War Horse

Film

War Horse

Posted: Jan 27 2012

War Horse***
Dir. Steven Spielberg. 146mins. Grand Cinemas ABC, Grand Concorde, Abaj, City Complex, Jan 26. 

Movie review
From Time Out London 

Steven Spielberg plunges us into an overlit, twee vision of early twentieth-century Devon at the start of ‘War Horse’ and we spend much of the rest of this harmless, conventional adaptation of Michael Morpurgo’s novel seeking – even aching for – the real world amid the artifice.

It’s in Devon that we meet young Albert (Jeremy Irvine), his farming parents (Emily Watson, Peter Mullan) and the horse, Joey, to whom he becomes attached and whose various owners lead us to the Western Front and back again.

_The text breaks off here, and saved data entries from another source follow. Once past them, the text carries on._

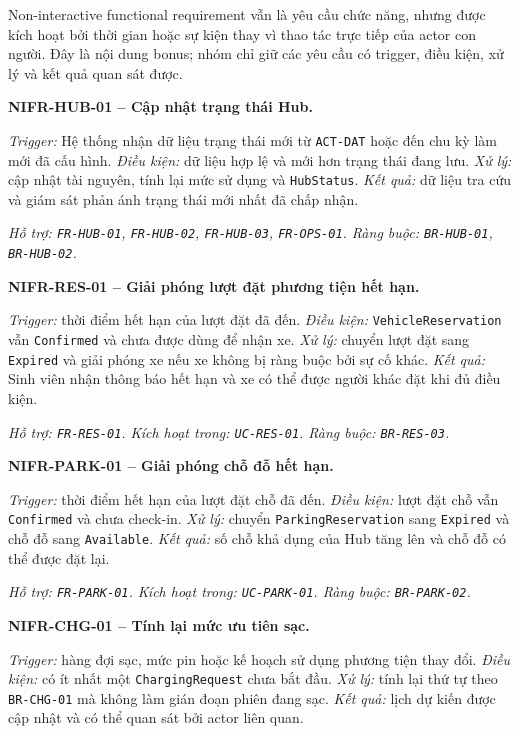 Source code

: Non-interactive functional requirement vẫn là yêu cầu chức năng, nhưng được kích hoạt bởi thời gian hoặc sự kiện thay vì thao tác trực tiếp của actor con người. Đây là nội dung bonus; nhóm chỉ giữ các yêu cầu có trigger, điều kiện, xử lý và kết quả quan sát được.

\noindent\textbf{NIFR-HUB-01 -- Cập nhật trạng thái Hub.}\par
\nopagebreak[4]
\textit{Trigger:} Hệ thống nhận dữ liệu trạng thái mới từ \texttt{ACT-DAT} hoặc đến chu kỳ làm mới đã cấu hình. \textit{Điều kiện:} dữ liệu hợp lệ và mới hơn trạng thái đang lưu. \textit{Xử lý:} cập nhật tài nguyên, tính lại mức sử dụng và \texttt{HubStatus}. \textit{Kết quả:} dữ liệu tra cứu và giám sát phản ánh trạng thái mới nhất đã chấp nhận.

\textit{Hỗ trợ: \texttt{FR-HUB-01}, \texttt{FR-HUB-02}, \texttt{FR-HUB-03}, \texttt{FR-OPS-01}. Ràng buộc: \texttt{BR-HUB-01}, \texttt{BR-HUB-02}.}

\medskip
\noindent\textbf{NIFR-RES-01 -- Giải phóng lượt đặt phương tiện hết hạn.}\par
\nopagebreak[4]
\textit{Trigger:} thời điểm hết hạn của lượt đặt đã đến. \textit{Điều kiện:} \texttt{VehicleReservation} vẫn \texttt{Confirmed} và chưa được dùng để nhận xe. \textit{Xử lý:} chuyển lượt đặt sang \texttt{Expired} và giải phóng xe nếu xe không bị ràng buộc bởi sự cố khác. \textit{Kết quả:} Sinh viên nhận thông báo hết hạn và xe có thể được người khác đặt khi đủ điều kiện.

\textit{Hỗ trợ: \texttt{FR-RES-01}. Kích hoạt trong: \texttt{UC-RES-01}. Ràng buộc: \texttt{BR-RES-03}.}

\medskip
\noindent\textbf{NIFR-PARK-01 -- Giải phóng chỗ đỗ hết hạn.}\par
\nopagebreak[4]
\textit{Trigger:} thời điểm hết hạn của lượt đặt chỗ đã đến. \textit{Điều kiện:} lượt đặt chỗ vẫn \texttt{Confirmed} và chưa check-in. \textit{Xử lý:} chuyển \texttt{ParkingReservation} sang \texttt{Expired} và chỗ đỗ sang \texttt{Available}. \textit{Kết quả:} số chỗ khả dụng của Hub tăng lên và chỗ đỗ có thể được đặt lại.

\textit{Hỗ trợ: \texttt{FR-PARK-01}. Kích hoạt trong: \texttt{UC-PARK-01}. Ràng buộc: \texttt{BR-PARK-02}.}

\medskip
\noindent\textbf{NIFR-CHG-01 -- Tính lại mức ưu tiên sạc.}\par
\nopagebreak[4]
\textit{Trigger:} hàng đợi sạc, mức pin hoặc kế hoạch sử dụng phương tiện thay đổi. \textit{Điều kiện:} có ít nhất một \texttt{ChargingRequest} chưa bắt đầu. \textit{Xử lý:} tính lại thứ tự theo \texttt{BR-CHG-01} mà không làm gián đoạn phiên đang sạc. \textit{Kết quả:} lịch dự kiến được cập nhật và có thể quan sát bởi actor liên quan.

It’s only when three army officers, played by Benedict Cumberbatch, Tom Hiddleston and Patrick Kennedy with a verve missing in the earlier scenes, enter the movie and charge into battle that we encounter anything resembling the brio we expect from the director of ‘Saving Private Ryan’ and ‘ET’. 

Spielberg still manages to surprise and impress. There’s a smart image of the revolving blade of a windmill masking an execution in rural France. When it feels like his depiction of war is too soft, his camera sweeps up to reveal a scarred battlefield. There are other strong moments: the horse’s dash through battle offers much-needed flesh and blood, while there’s a moment of minimal spectacle and measured emotion as two opposing soldiers meet during a ceasefire to help free the beast. 

The main problem with ‘War Horse’ is not that it’s episodic – which it is: the horse’s odyssey leads him to various people and places, fatally relegating Irvine’s Albert to a distant memory – but that Spielberg doesn’t solve the conundrum of having an animal at the heart of his film. For Morpurgo, it was a first-horse narration.

For the play, it was scene-stealing puppetry. All Spielberg can do is observe the creature, make the most of its few situations of peril and hope the surrounding drama is distracting enough.

Fairytale, quasi-mythical visions of life, even war, are fine, but there’s an alienating push and pull here between the savagery of war and Spielberg’s fear of scaring the horses.